## Exercise aim
Your reply should be a single number, the count of lines in the records that contain "width".

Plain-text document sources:

++++++++

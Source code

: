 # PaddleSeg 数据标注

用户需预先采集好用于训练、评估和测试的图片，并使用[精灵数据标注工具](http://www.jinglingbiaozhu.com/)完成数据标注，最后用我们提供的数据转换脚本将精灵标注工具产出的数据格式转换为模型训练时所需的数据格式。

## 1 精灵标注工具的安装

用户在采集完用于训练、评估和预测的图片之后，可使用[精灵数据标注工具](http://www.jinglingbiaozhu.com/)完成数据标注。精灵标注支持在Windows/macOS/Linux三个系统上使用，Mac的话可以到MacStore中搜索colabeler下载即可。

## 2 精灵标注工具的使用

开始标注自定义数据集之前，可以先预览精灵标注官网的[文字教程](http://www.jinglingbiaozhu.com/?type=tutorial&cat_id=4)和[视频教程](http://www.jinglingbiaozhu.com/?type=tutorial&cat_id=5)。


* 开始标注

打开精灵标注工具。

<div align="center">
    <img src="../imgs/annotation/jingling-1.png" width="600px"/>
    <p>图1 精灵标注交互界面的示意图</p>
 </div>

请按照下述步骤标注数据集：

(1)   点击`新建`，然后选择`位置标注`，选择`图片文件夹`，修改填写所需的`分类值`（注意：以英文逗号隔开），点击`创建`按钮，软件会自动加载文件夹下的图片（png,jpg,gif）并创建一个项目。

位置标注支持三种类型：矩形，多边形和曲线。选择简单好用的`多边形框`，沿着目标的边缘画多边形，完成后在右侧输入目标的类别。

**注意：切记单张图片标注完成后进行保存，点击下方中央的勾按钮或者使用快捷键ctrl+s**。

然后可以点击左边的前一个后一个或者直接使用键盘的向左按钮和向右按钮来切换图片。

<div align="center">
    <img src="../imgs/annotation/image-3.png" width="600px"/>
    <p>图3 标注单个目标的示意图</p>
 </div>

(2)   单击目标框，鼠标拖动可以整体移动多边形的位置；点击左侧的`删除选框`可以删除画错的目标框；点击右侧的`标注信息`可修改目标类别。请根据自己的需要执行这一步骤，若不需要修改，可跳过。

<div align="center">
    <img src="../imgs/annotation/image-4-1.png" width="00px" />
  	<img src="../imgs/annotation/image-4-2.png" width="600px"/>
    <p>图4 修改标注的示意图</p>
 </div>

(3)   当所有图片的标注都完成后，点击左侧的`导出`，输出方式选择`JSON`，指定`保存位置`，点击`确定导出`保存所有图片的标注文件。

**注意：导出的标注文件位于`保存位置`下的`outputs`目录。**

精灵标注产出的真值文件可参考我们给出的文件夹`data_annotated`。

++++++++

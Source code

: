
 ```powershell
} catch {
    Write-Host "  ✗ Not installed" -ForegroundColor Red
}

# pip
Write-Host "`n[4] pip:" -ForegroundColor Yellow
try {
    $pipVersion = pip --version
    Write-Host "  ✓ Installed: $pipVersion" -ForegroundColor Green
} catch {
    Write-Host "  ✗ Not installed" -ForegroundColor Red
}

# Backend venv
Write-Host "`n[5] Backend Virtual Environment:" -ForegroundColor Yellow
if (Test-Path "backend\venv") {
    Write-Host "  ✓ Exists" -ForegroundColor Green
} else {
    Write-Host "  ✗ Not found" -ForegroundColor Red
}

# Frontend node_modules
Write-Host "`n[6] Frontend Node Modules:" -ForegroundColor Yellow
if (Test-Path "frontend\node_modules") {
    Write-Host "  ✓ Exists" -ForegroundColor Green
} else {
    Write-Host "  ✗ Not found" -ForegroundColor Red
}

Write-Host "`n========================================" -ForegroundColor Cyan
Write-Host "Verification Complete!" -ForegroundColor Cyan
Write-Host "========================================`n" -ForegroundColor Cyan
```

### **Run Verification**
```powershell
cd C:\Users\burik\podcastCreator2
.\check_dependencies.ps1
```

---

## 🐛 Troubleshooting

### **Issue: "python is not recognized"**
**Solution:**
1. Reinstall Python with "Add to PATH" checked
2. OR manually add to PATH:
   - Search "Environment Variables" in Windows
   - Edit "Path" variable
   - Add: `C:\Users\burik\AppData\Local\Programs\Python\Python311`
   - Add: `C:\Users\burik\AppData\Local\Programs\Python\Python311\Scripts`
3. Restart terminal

++++++++

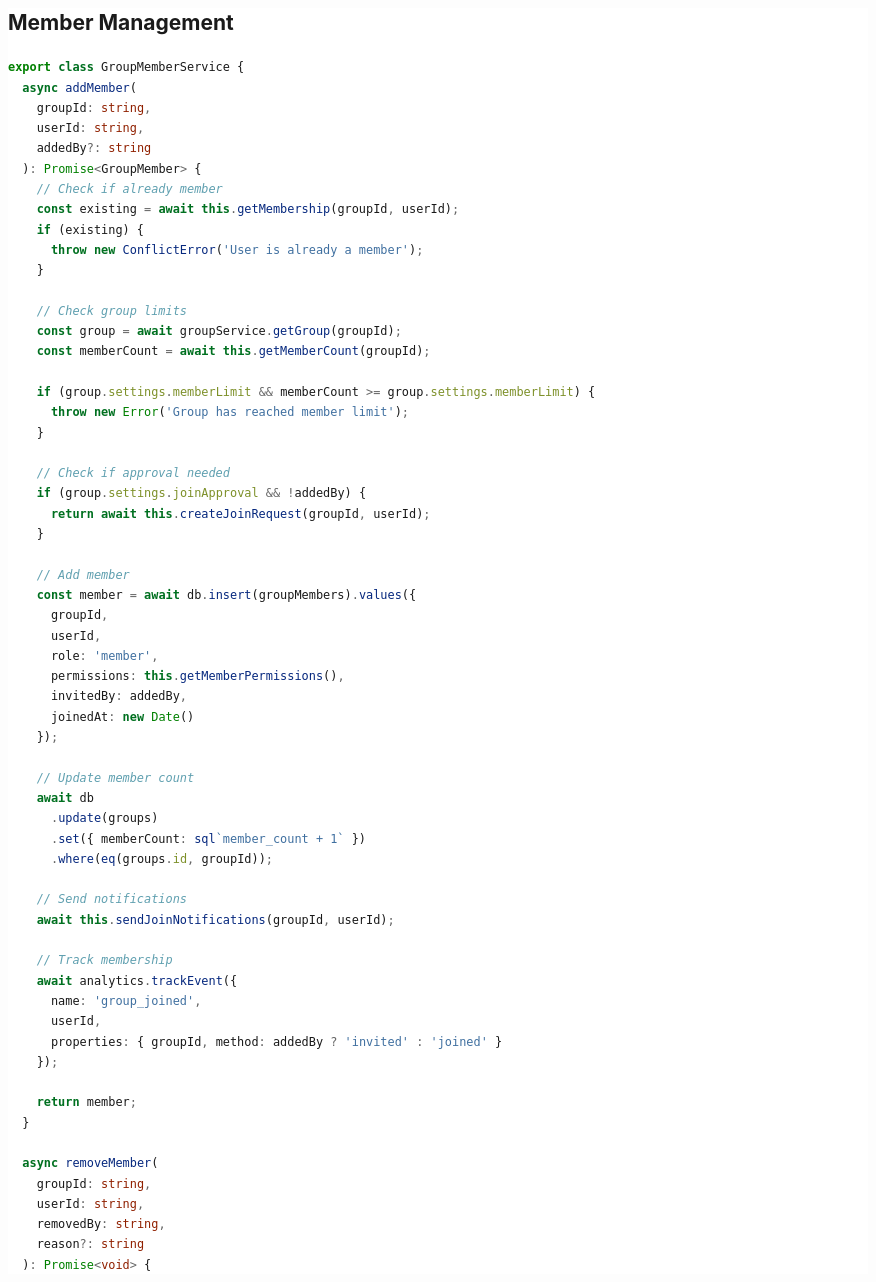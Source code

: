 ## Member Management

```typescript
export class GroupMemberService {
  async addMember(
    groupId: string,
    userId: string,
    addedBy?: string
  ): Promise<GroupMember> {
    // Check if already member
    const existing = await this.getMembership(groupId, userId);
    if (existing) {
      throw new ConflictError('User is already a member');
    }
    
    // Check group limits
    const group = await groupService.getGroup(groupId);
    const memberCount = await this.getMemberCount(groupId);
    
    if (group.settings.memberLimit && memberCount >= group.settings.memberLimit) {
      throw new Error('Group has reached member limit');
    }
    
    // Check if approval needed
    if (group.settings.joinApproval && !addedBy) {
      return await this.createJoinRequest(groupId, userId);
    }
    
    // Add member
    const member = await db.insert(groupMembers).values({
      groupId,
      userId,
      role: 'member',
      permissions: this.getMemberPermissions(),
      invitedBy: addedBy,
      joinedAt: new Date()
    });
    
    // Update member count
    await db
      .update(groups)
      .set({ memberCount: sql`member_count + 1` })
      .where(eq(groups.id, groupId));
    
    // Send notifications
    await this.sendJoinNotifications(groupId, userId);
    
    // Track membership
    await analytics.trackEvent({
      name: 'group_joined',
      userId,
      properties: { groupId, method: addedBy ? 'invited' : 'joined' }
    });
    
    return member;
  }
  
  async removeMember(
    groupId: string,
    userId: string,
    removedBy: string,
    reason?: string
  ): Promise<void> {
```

++++++++

## Answer box
4